What You Need To Know:
GO FOR IT follows in the vein of several predecessors, such as the popular STEP UP movie series. The dance sequences in GO FOR IT are not as creatively fulfilling as the STEP UP series, and some of the dialogue is stale, but the heroine’s personal journey is compelling. Regrettably, despite some positive Christian, moral content, there’s excessive foul language, sexual promiscuity, disturbing violence in one scene, and brief drug use. Thus, MOVIEGUIDE® advises extreme caution for GO FOR IT.
(PaPa, C, B, Ab, LLL, VV, SS, N, A, D, MM) Strong mixed pagan worldview with mild elements of forgiveness, character says that “God always gives you more strength than you think” and brief depiction of Catholic iconography of Mary, but most characters behave immorally, though there’s a strong emphasis of the support of family and teachers who believe a young person can be better than their upbringing and social class; 54 obscenities and nine profanities, plus girl belches; violence includes implied physical abuse of young woman’s boyfriend as she has bruises, brothers fist fight, push and wrestle, girl punches girl in class and is suspended, girl spits on someone, and young woman is beaten and choked to death by her abusive boyfriend in a graphic and disturbing strangulation scene; brief strong and some light sexual content includes some graphic sexual dialogue, some salacious choreographed dancing in dance clubs, unmarried kissing in several scenes, implied fornication in a couple scenes, implied that young woman is staying at her boyfriend’s house, heavy petting and groping with young woman and boyfriend who have taken Ecstasy, and guy tries to force himself on girl; upper male nudity, young women’s bare midriffs seen in several dancing scenes throughout the movie, and young woman seen from behind in her bra; alcohol and beer use depicted in several scenes; drug use when couple takes Ecstasy during make-out scene; and, lying, racial comments in several scenes, disrespect to parents, disrespect to teachers, and teacher yells at students.
GO FOR IT is the story of Carmen, a college student growing up in Chicago. A young woman who dreams of more for her life, Carmen is torn between her days as a struggling student and her nights in the urban dance scene with her dance crew.
Carmen has a very busy schedule. While running from psych class to dance rehearsal, and hurrying from her part-time job at the local grocery store to the night clubs with her crew, Carmen still manages to give time to her best friend, Gina, and her new love interest, Jared. Even with her crazy schedule, Carmen dreams of being a professional dancer. One of her professors, Frank, believes that Carmen has what it takes to fulfill her dreams, but he knows she will never attain it if she cannot break free from her destructive inner-city environment.
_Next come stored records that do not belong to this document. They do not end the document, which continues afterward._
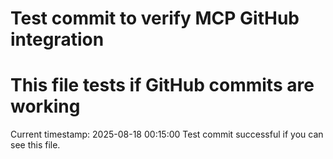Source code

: # Test commit to verify MCP GitHub integration
# This file tests if GitHub commits are working

Current timestamp: 2025-08-18 00:15:00
Test commit successful if you can see this file.
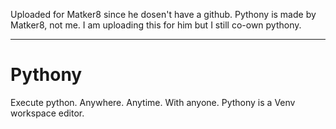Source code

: Uploaded for Matker8 since he dosen't have a github. 
Pythony is made by Matker8, not me. I am uploading this for him but I still co-own pythony.

___
# Pythony
Execute python. Anywhere. Anytime. With anyone.
Pythony is a Venv workspace editor. 
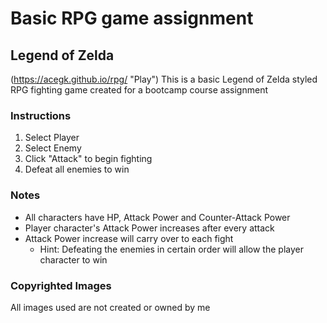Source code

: # Basic RPG game assignment
## Legend of Zelda

(https://acegk.github.io/rpg/ "Play")
This is a basic Legend of Zelda styled RPG fighting game created for a bootcamp course assignment 

### Instructions
1. Select Player
2. Select Enemy 
3. Click "Attack" to begin fighting
4. Defeat all enemies to win

### Notes

* All characters have HP, Attack Power and Counter-Attack Power
* Player character's Attack Power increases after every attack
* Attack Power increase will carry over to each fight
    *  Hint: Defeating the enemies in certain order will allow the player character to win

### Copyrighted Images
All images used are not created or owned by me 
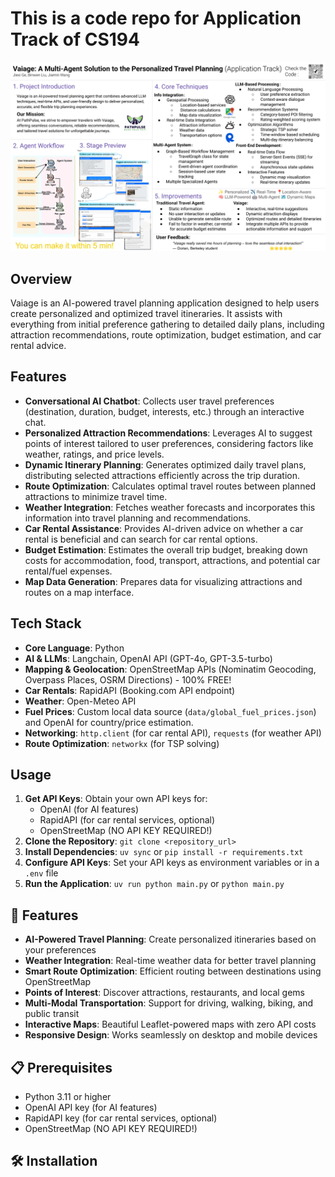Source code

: # This is a code repo for Application Track of CS194

![poster](Vaiage.svg "poster")

## Overview

Vaiage is an AI-powered travel planning application designed to help users create personalized and optimized travel itineraries. It assists with everything from initial preference gathering to detailed daily plans, including attraction recommendations, route optimization, budget estimation, and car rental advice.

## Features

- **Conversational AI Chatbot**: Collects user travel preferences (destination, duration, budget, interests, etc.) through an interactive chat.
- **Personalized Attraction Recommendations**: Leverages AI to suggest points of interest tailored to user preferences, considering factors like weather, ratings, and price levels.
- **Dynamic Itinerary Planning**: Generates optimized daily travel plans, distributing selected attractions efficiently across the trip duration.
- **Route Optimization**: Calculates optimal travel routes between planned attractions to minimize travel time.
- **Weather Integration**: Fetches weather forecasts and incorporates this information into travel planning and recommendations.
- **Car Rental Assistance**: Provides AI-driven advice on whether a car rental is beneficial and can search for car rental options.
- **Budget Estimation**: Estimates the overall trip budget, breaking down costs for accommodation, food, transport, attractions, and potential car rental/fuel expenses.
- **Map Data Generation**: Prepares data for visualizing attractions and routes on a map interface.

## Tech Stack

- **Core Language**: Python
- **AI & LLMs**: Langchain, OpenAI API (GPT-4o, GPT-3.5-turbo)
- **Mapping & Geolocation**: OpenStreetMap APIs (Nominatim Geocoding, Overpass Places, OSRM Directions) - 100% FREE!
- **Car Rentals**: RapidAPI (Booking.com API endpoint)
- **Weather**: Open-Meteo API
- **Fuel Prices**: Custom local data source (`data/global_fuel_prices.json`) and OpenAI for country/price estimation.
- **Networking**: `http.client` (for car rental API), `requests` (for weather API)
- **Route Optimization**: `networkx` (for TSP solving)

## Usage

1.  **Get API Keys**: Obtain your own API keys for:
    *   OpenAI (for AI features)
    *   RapidAPI (for car rental services, optional)
    *   OpenStreetMap (NO API KEY REQUIRED!)
2.  **Clone the Repository**: `git clone <repository_url>`
3.  **Install Dependencies**: `uv sync` or `pip install -r requirements.txt`
4.  **Configure API Keys**: Set your API keys as environment variables or in a `.env` file
5.  **Run the Application**: `uv run python main.py` or `python main.py`

## 🚀 Features

- **AI-Powered Travel Planning**: Create personalized itineraries based on your preferences
- **Weather Integration**: Real-time weather data for better travel planning
- **Smart Route Optimization**: Efficient routing between destinations using OpenStreetMap
- **Points of Interest**: Discover attractions, restaurants, and local gems
- **Multi-Modal Transportation**: Support for driving, walking, biking, and public transit
- **Interactive Maps**: Beautiful Leaflet-powered maps with zero API costs
- **Responsive Design**: Works seamlessly on desktop and mobile devices

## 📋 Prerequisites

*   Python 3.11 or higher
*   OpenAI API key (for AI features)
*   RapidAPI key (for car rental services, optional)
*   OpenStreetMap (NO API KEY REQUIRED!)

## 🛠️ Installation
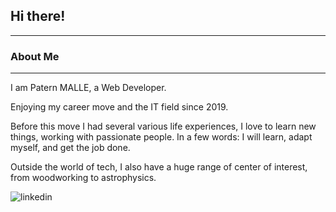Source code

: <h2>Hi there!</h2>  
<hr>
<h3>About Me</h3>
<hr>

I am Patern MALLE, a Web Developer. 

Enjoying my career move and the IT field since 2019.

Before this move I had several various life experiences, I love to learn new things, working with passionate people. 
In a few words: I will learn, adapt myself, and get the job done.

Outside the world of tech, I also have a huge range of center of interest, from woodworking to astrophysics. 


![linkedin](https://img.shields.io/badge/linkedin-#0A66C2?style=for-the-badge&logo=linkedin&logoColor=white)
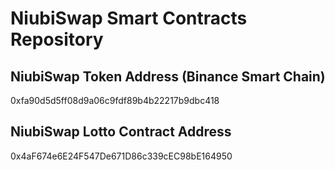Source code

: # NiubiSwap Smart Contracts Repository

## NiubiSwap Token Address (Binance Smart Chain)

0xfa90d5d5ff08d9a06c9fdf89b4b22217b9dbc418

## NiubiSwap Lotto Contract Address

0x4aF674e6E24F547De671D86c339cEC98bE164950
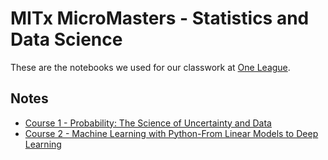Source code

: # MITx MicroMasters - Statistics and Data Science

These are the notebooks we used for our classwork at [One League](https://one-league.org).

## Notes

- [Course 1 - Probability: The Science of Uncertainty and Data](https://ds-one-league.notion.site/Probability-The-Science-of-Uncertainty-and-Data-05aeb5b936aa45a49234de77b7050b81)
- [Course 2 - Machine Learning with Python-From Linear Models to Deep Learning](https://enterprise.edx.org/one-league/course/MITx+6.86x)
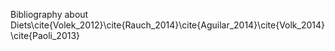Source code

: Bibliography about Diets\cite{Volek_2012}\cite{Rauch_2014}\cite{Aguilar_2014}\cite{Volk_2014}\cite{Paoli_2013}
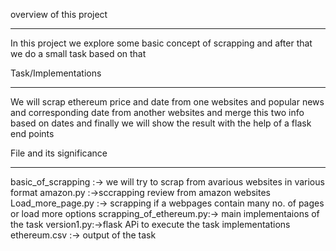 overview of this project
************************
In this project we explore some basic concept of scrapping and after that we do a small task based on that

Task/Implementations
********************
We will scrap ethereum price and date from one websites and popular news and corresponding date from another websites and merge this two info based on dates
and finally we will show the result with the help of a flask end points

File and its significance
*************************
basic_of_scrapping :-> we will try to scrap from avarious websites in various format
amazon.py :->sccrapping review from amazon websites
Load_more_page.py :-> scrapping if a webpages contain many no. of pages or load more options
scrapping_of_ethereum.py:-> main implementaions of the task
version1.py:->flask APi to execute the task implementations
ethereum.csv :-> output of the task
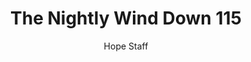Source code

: ---
image: /assets/img/nwd/115_nwd_psalm_34_5_b_msg.png
title: The Nightly Wind Down 115
number: 115
categories:
  - The Nightly Wind Down
author: Hope Staff
notes: The Nightly Wind Down 115
embed: >-
  EMBED_GOES_HERE
transcript: >-
  SOME LINES OF TEXT START HERE
---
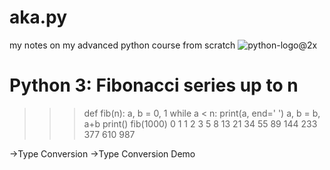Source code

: # aka.py
my notes on my advanced python course from scratch
![python-logo@2x](https://user-images.githubusercontent.com/123412972/236702467-4ff7968f-76f0-4e3f-a9c7-b47569161652.png)
# Python 3: Fibonacci series up to n
>>> def fib(n):
>>>     a, b = 0, 1
>>>     while a < n:
>>>         print(a, end=' ')
>>>         a, b = b, a+b
>>>     print()
>>> fib(1000)
0 1 1 2 3 5 8 13 21 34 55 89 144 233 377 610 987

->Type Conversion
->Type Conversion Demo

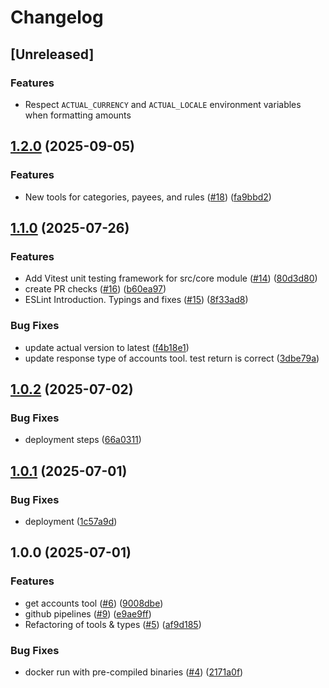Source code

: # Changelog

## [Unreleased]

### Features

* Respect `ACTUAL_CURRENCY` and `ACTUAL_LOCALE` environment variables when formatting amounts

## [1.2.0](https://github.com/s-stefanov/actual-mcp/compare/v1.1.0...v1.2.0) (2025-09-05)


### Features

* New tools for categories, payees, and rules ([#18](https://github.com/s-stefanov/actual-mcp/issues/18)) ([fa9bbd2](https://github.com/s-stefanov/actual-mcp/commit/fa9bbd2752e2a04ef5cc82e752100f02b0af63f3))

## [1.1.0](https://github.com/s-stefanov/actual-mcp/compare/v1.0.2...v1.1.0) (2025-07-26)


### Features

* Add Vitest unit testing framework for src/core module ([#14](https://github.com/s-stefanov/actual-mcp/issues/14)) ([80d3d80](https://github.com/s-stefanov/actual-mcp/commit/80d3d8028fec938ed06f03b60b234be19b3881d1))
* create PR checks ([#16](https://github.com/s-stefanov/actual-mcp/issues/16)) ([b60ea97](https://github.com/s-stefanov/actual-mcp/commit/b60ea973ddffc9b93a32679beb61d616decb0455))
* ESLint Introduction. Typings and fixes ([#15](https://github.com/s-stefanov/actual-mcp/issues/15)) ([8f33ad8](https://github.com/s-stefanov/actual-mcp/commit/8f33ad88c91ab3636fa95a53337cc8cc952a5773))


### Bug Fixes

* update actual version to latest ([f4b18e1](https://github.com/s-stefanov/actual-mcp/commit/f4b18e13329bbf78ef498e1e200ea51dae3f9d88))
* update response type of accounts tool. test return is correct ([3dbe79a](https://github.com/s-stefanov/actual-mcp/commit/3dbe79a665a26acea6133812f36bf8a41ac60eae))

## [1.0.2](https://github.com/s-stefanov/actual-mcp/compare/v1.0.1...v1.0.2) (2025-07-02)


### Bug Fixes

* deployment steps ([66a0311](https://github.com/s-stefanov/actual-mcp/commit/66a0311dccfa8f1cdb47052c74e21f070c0e7863))

## [1.0.1](https://github.com/s-stefanov/actual-mcp/compare/v1.0.0...v1.0.1) (2025-07-01)


### Bug Fixes

* deployment ([1c57a9d](https://github.com/s-stefanov/actual-mcp/commit/1c57a9d980bbf5724121763372a30a202e961273))

## 1.0.0 (2025-07-01)


### Features

* get accounts tool ([#6](https://github.com/s-stefanov/actual-mcp/issues/6)) ([9008dbe](https://github.com/s-stefanov/actual-mcp/commit/9008dbe8a94e83b822f28a1c0190f281882b7fcc))
* github pipelines ([#9](https://github.com/s-stefanov/actual-mcp/issues/9)) ([e9ae9ff](https://github.com/s-stefanov/actual-mcp/commit/e9ae9ff2a53c19ba9065804c64fb257bfbc3a8f7))
* Refactoring of tools & types ([#5](https://github.com/s-stefanov/actual-mcp/issues/5)) ([af9d185](https://github.com/s-stefanov/actual-mcp/commit/af9d1850ca76315185f36331f758597f510a4528))


### Bug Fixes

* docker run with pre-compiled binaries ([#4](https://github.com/s-stefanov/actual-mcp/issues/4)) ([2171a0f](https://github.com/s-stefanov/actual-mcp/commit/2171a0f5ccb2cd1ecc29affb86fb9ae6e3710200))
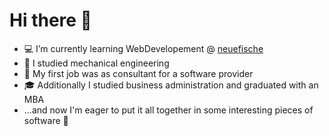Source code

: # Hi there :wave:

- :computer: I’m currently learning WebDevelopement @ [neuefische](https://www.neuefische.de/)
- :wrench: I studied mechanical engineering
- :telescope: My first job was as consultant for a software provider
- :mortar_board: Additionally I studied business administration and graduated with an MBA
- ...and now I'm eager to put it all together in some interesting pieces of software :nut_and_bolt:
<!--
**niqeff/NiqEff** is a ✨ _special_ ✨ repository because its `README.md` (this file) appears on your GitHub profile.

Here are some ideas to get you started:

- 🔭 I’m currently working on ...
- 🌱 I’m currently learning ...
- 👯 I’m looking to collaborate on ...
- 🤔 I’m looking for help with ...
- 💬 Ask me about ...
- 📫 How to reach me: ...
- 😄 Pronouns: ...
- ⚡ Fun fact: ...
-->
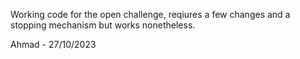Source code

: Working code for the open challenge, reqiures a few changes and a stopping mechanism but works nonetheless.

Ahmad - 27/10/2023
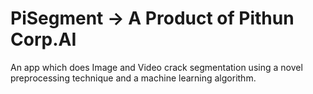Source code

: # PiSegment -> A Product of Pithun Corp.AI
An app which does Image and Video crack segmentation using a novel preprocessing technique and a machine learning algorithm.
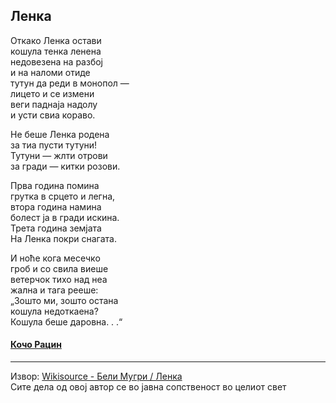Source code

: ## Ленка 

Откако Ленка остави\
кошула тенка ленена\
недовезена на разбој\
и на наломи отиде\
тутун да реди в монопол —\
лицето и се измени\
веги паднаја надолу\
и усти свиа кораво.

Не беше Ленка родена\
за тиа пусти тутуни!\
Тутуни — жлти отрови\
за гради — китки розови.

Прва година помина\
грутка в срцето и легна,\
втора година намина\
болест ја в гради искина.\
Трета година земјата\
На Ленка покри снагата.

И ноће кога месечко\
гроб и со свила виеше\
ветерчок тихо над неа\
жална и тага рееше:\
„Зошто ми, зошто остана\
кошула недоткаена?\
Кошула беше даровна. . .“ 

#### [Кочо Рацин](https://mk.wikipedia.org/wiki/%D0%9A%D0%BE%D1%87%D0%BE_%D0%A0%D0%B0%D1%86%D0%B8%D0%BD)

---

Извор: [Wikisource - Бели Мугри / Ленка](https://mk.wikisource.org/wiki/%D0%91%D0%B5%D0%BB%D0%B8_%D0%9C%D1%83%D0%B3%D1%80%D0%B8/_%D0%9B%D0%B5%D0%BD%D0%BA%D0%B0)\
Сите дела од овој автор се во јавна сопственост во целиот свет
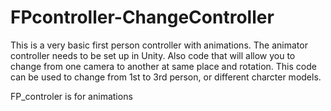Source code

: # FPcontroller-ChangeController
This is a very basic first person controller with animations. The animator controller needs to be set up in Unity. Also code that will allow you to change from one camera to another at same place and rotation. This code can be used to change from 1st to 3rd person, or different charcter models. 

FP_controler is for animations

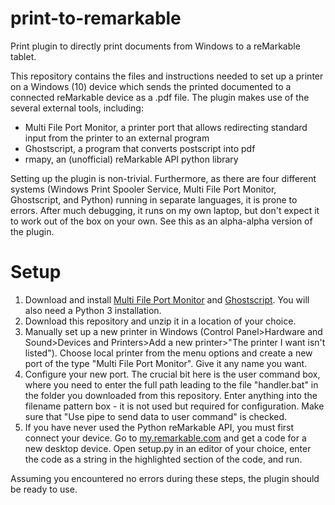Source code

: # print-to-remarkable
Print plugin to directly print documents from Windows to a reMarkable tablet.

This repository contains the files and instructions needed to set up a printer on a Windows (10) device which sends the printed documented to a connected reMarkable device as a .pdf file. The plugin makes use of the several external tools, including:
- Multi File Port Monitor, a printer port that allows redirecting standard input from the printer to an external program
- Ghostscript, a program that converts postscript into pdf
- rmapy, an (unofficial) reMarkable API python library

Setting up the plugin is non-trivial. Furthermore, as there are four different systems (Windows Print Spooler Service, Multi File Port Monitor, Ghostscript, and Python) running in separate languages, it is prone to errors. After much debugging, it runs on my own laptop, but don't expect it to work out of the box on your own. See this as an alpha-alpha version of the plugin.

# Setup
1. Download and install [Multi File Port Monitor](https://sourceforge.net/projects/mfilemon/) and [Ghostscript](https://www.ghostscript.com/). You will also need a Python 3 installation.
2. Download this repository and unzip it in a location of your choice.
3. Manually set up a new printer in Windows (Control Panel>Hardware and Sound>Devices and Printers>Add a new printer>"The printer I want isn't listed"). Choose local printer from the menu options and create a new port of the type "Multi File Port Monitor". Give it any name you want.
4. Configure your new port. The crucial bit here is the user command box, where you need to enter the full path leading to the file "handler.bat" in the folder you downloaded from this repository. Enter anything into the filename pattern box - it is not used but required for configuration. Make sure that "Use pipe to send data to user command" is checked. 
5. If you have never used the Python reMarkable API, you must first connect your device. Go to [my.remarkable.com](my.remarkable.com) and get a code for a new desktop device. Open setup.py in an editor of your choice, enter the code as a string in the highlighted section of the code, and run.

Assuming you encountered no errors during these steps, the plugin should be ready to use.
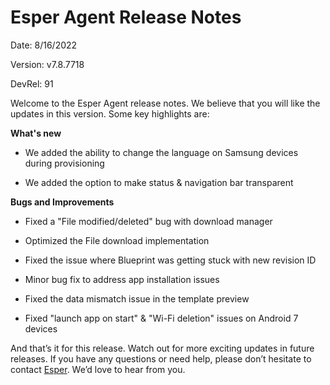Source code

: # Esper Agent Release Notes


Date: 8/16/2022

Version: v7.8.7718

DevRel: 91


Welcome to the Esper Agent release notes. We believe that you will like the updates in this version. 
Some key highlights are:

**What's new**

- We added the ability to change the language on Samsung devices during provisioning

- We added the option to make status & navigation bar transparent

**Bugs and Improvements**
    
-   Fixed a "File modified/deleted" bug with download manager
    
-   Optimized the File download implementation
    
-   Fixed the issue where Blueprint was getting stuck with new revision ID
    
-   Minor bug fix to address app installation issues
    
-   Fixed the data mismatch issue in the template preview
    
-   Fixed "launch app on start" & "Wi-Fi deletion" issues on Android 7 devices
    

And that’s it for this release. Watch out for more exciting updates in future releases. If you have any questions or need help, please don’t hesitate to contact [Esper](mailto:support@esper.io). We’d love to hear from you.

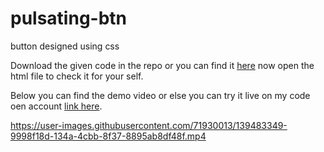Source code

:# pulsating-btn
button designed using css

Download the given code in the repo or you can find it [here](https://github.com/BhargavKadali39/pulsating-btn/tree/main/github_webdev) now open the html file to check it for your self.  

Below you can find the demo video or else you can try it live on my code oen account [link here](https://codepen.io/bhargavkadali39/pen/zYddWvN).



https://user-images.githubusercontent.com/71930013/139483349-9998f18d-134a-4cbb-8f37-8895ab8df48f.mp4

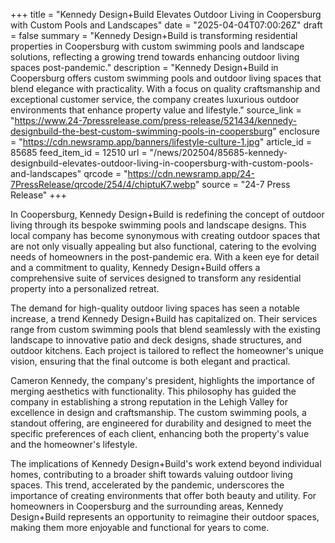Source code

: +++
title = "Kennedy Design+Build Elevates Outdoor Living in Coopersburg with Custom Pools and Landscapes"
date = "2025-04-04T07:00:26Z"
draft = false
summary = "Kennedy Design+Build is transforming residential properties in Coopersburg with custom swimming pools and landscape solutions, reflecting a growing trend towards enhancing outdoor living spaces post-pandemic."
description = "Kennedy Design+Build in Coopersburg offers custom swimming pools and outdoor living spaces that blend elegance with practicality. With a focus on quality craftsmanship and exceptional customer service, the company creates luxurious outdoor environments that enhance property value and lifestyle."
source_link = "https://www.24-7pressrelease.com/press-release/521434/kennedy-designbuild-the-best-custom-swimming-pools-in-coopersburg"
enclosure = "https://cdn.newsramp.app/banners/lifestyle-culture-1.jpg"
article_id = 85685
feed_item_id = 12510
url = "/news/202504/85685-kennedy-designbuild-elevates-outdoor-living-in-coopersburg-with-custom-pools-and-landscapes"
qrcode = "https://cdn.newsramp.app/24-7PressRelease/qrcode/254/4/chiptuK7.webp"
source = "24-7 Press Release"
+++

<p>In Coopersburg, Kennedy Design+Build is redefining the concept of outdoor living through its bespoke swimming pools and landscape designs. This local company has become synonymous with creating outdoor spaces that are not only visually appealing but also functional, catering to the evolving needs of homeowners in the post-pandemic era. With a keen eye for detail and a commitment to quality, Kennedy Design+Build offers a comprehensive suite of services designed to transform any residential property into a personalized retreat.</p><p>The demand for high-quality outdoor living spaces has seen a notable increase, a trend Kennedy Design+Build has capitalized on. Their services range from custom swimming pools that blend seamlessly with the existing landscape to innovative patio and deck designs, shade structures, and outdoor kitchens. Each project is tailored to reflect the homeowner's unique vision, ensuring that the final outcome is both elegant and practical.</p><p>Cameron Kennedy, the company's president, highlights the importance of merging aesthetics with functionality. This philosophy has guided the company in establishing a strong reputation in the Lehigh Valley for excellence in design and craftsmanship. The custom swimming pools, a standout offering, are engineered for durability and designed to meet the specific preferences of each client, enhancing both the property's value and the homeowner's lifestyle.</p><p>The implications of Kennedy Design+Build's work extend beyond individual homes, contributing to a broader shift towards valuing outdoor living spaces. This trend, accelerated by the pandemic, underscores the importance of creating environments that offer both beauty and utility. For homeowners in Coopersburg and the surrounding areas, Kennedy Design+Build represents an opportunity to reimagine their outdoor spaces, making them more enjoyable and functional for years to come.</p>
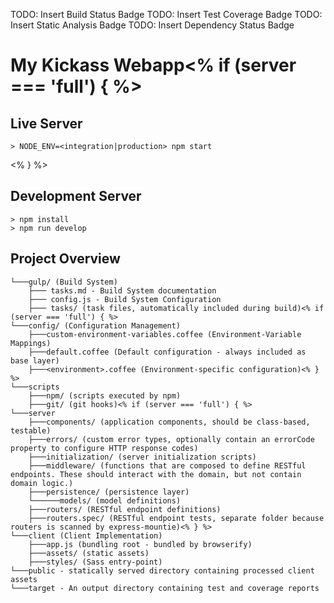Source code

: TODO: Insert Build Status Badge
TODO: Insert Test Coverage Badge
TODO: Insert Static Analysis Badge
TODO: Insert Dependency Status Badge

# My Kickass Webapp<% if (server === 'full') { %>

## Live Server
    > NODE_ENV=<integration|production> npm start
<% } %>   
    
## Development Server
    > npm install
    > npm run develop
    
## Project Overview
    └───gulp/ (Build System)
        ├─── tasks.md - Build System documentation
        ├─── config.js - Build System Configuration
        ├─── tasks/ (task files, automatically included during build)<% if (server === 'full') { %>
    └───config/ (Configuration Management)
        ├───custom-environment-variables.coffee (Environment-Variable Mappings)
        ├───default.coffee (Default configuration - always included as base layer)
        ├───<environment>.coffee (Environment-specific configuration)<% } %>
    └───scripts
        ├───npm/ (scripts executed by npm)
        ├───git/ (git hooks)<% if (server === 'full') { %>
    └───server    
        ├───components/ (application components, should be class-based, testable)
        ├───errors/ (custom error types, optionally contain an errorCode property to configure HTTP response codes)
        ├───initialization/ (server initialization scripts)
        ├───middleware/ (functions that are composed to define RESTful endpoints. These should interact with the domain, but not contain domain logic.)
        ├───persistence/ (persistence layer)
        └──────models/ (model definitions)
        ├───routers/ (RESTful endpoint definitions)
        ├───routers.spec/ (RESTful endpoint tests, separate folder because routers is scanned by express-mountie)<% } %>
    └───client (Client Implementation)
        ├───app.js (bundling root - bundled by browserify)
        ├───assets/ (static assets)
        ├───styles/ (Sass entry-point)
    └───public - statically served directory containing processed client assets
    └───target - An output directory containing test and coverage reports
He arranges for Carmen to audition for an elite dance school in Los Angeles, but she is reticent to accept his offer. Driven by the guilt of her commitments, Carmen is locked in a vicious cycle of staying committed to her dance crew, helping to provide for her family with her job at the grocery store, and taking care of Gina, who is in a physically abusive relationship. While everyone around her is prodding Carmen to chase after her dreams, ultimately it’s up to her to let go of the past that is holding her back and embrace her future.
With its young-urban-girl-uses-dance-to-transcend-her-environment-and-embrace-her-destiny motif, GO FOR IT follows in the vein of several of its predecessors, such as the popular STEP UP movie series. The dance sequences in GO FOR IT are not as creatively fulfilling as the STEP UP series, instead relying on quick editing to make the dancing seem more exciting. However, the character arc in GO FOR IT is a little stronger. The movie has some stale dialogue and one-dimensional characters, but Carmen’s journey – especially as it relates to her best friend, Gina – is solid. The movie, at times, becomes convoluted with too many plot points and inexplicable character twists – most notably, Frank, Carmen’s teacher. He wants the best for Carmen, but his intention is muddy and his shifts are not explained in a dramatically satisfying way.
The movie also has some content that requires extreme caution. It contains a mixed pagan worldview, with a lot of foul language, some alcohol and drug use, miscellaneous immorality such as disrespect to parents, a lot of implied sexuality, graphic sexual dialogue, salacious dancing and some violence, including an incredibly graphic scene of physical abuse where a young man beats and chokes his girlfriend to death. The movie does have some mildly redeeming elements, such as reconciliation between family members. Also, it depicts parents and teachers in a positive light, but it still requires extreme caution, especially for younger people and teens.